Work to be completed: Reproduce only the lines that run from the line with "monitoring and reporting" to the last line of the material, both ends included, exactly as they appear.

Task inputs:

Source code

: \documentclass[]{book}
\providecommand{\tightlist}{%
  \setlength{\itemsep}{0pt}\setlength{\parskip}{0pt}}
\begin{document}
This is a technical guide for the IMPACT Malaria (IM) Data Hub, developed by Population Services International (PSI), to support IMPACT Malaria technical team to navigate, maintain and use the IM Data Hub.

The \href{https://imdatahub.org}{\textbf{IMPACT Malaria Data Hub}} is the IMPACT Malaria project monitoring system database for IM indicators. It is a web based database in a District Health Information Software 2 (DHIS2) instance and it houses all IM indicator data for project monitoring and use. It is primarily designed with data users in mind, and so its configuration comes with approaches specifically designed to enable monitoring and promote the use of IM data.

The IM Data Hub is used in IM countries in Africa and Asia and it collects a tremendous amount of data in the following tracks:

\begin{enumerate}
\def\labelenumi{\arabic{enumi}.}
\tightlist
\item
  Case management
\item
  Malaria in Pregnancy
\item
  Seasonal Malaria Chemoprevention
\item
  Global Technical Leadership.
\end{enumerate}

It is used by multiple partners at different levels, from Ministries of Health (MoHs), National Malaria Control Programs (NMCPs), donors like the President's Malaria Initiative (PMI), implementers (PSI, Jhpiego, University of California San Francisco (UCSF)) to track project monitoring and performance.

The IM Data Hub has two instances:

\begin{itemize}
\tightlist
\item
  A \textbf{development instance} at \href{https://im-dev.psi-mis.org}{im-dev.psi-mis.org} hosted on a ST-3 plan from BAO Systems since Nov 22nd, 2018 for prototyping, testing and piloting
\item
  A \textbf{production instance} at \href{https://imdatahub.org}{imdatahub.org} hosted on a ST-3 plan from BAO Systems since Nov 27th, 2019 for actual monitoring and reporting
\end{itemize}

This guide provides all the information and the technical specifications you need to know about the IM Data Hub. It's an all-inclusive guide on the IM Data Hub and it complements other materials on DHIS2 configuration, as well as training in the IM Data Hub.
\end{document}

Task solution:
  A \textbf{production instance} at \href{https://imdatahub.org}{imdatahub.org} hosted on a ST-3 plan from BAO Systems since Nov 27th, 2019 for actual monitoring and reporting
\end{itemize}

This guide provides all the information and the technical specifications you need to know about the IM Data Hub. It's an all-inclusive guide on the IM Data Hub and it complements other materials on DHIS2 configuration, as well as training in the IM Data Hub.
\end{document}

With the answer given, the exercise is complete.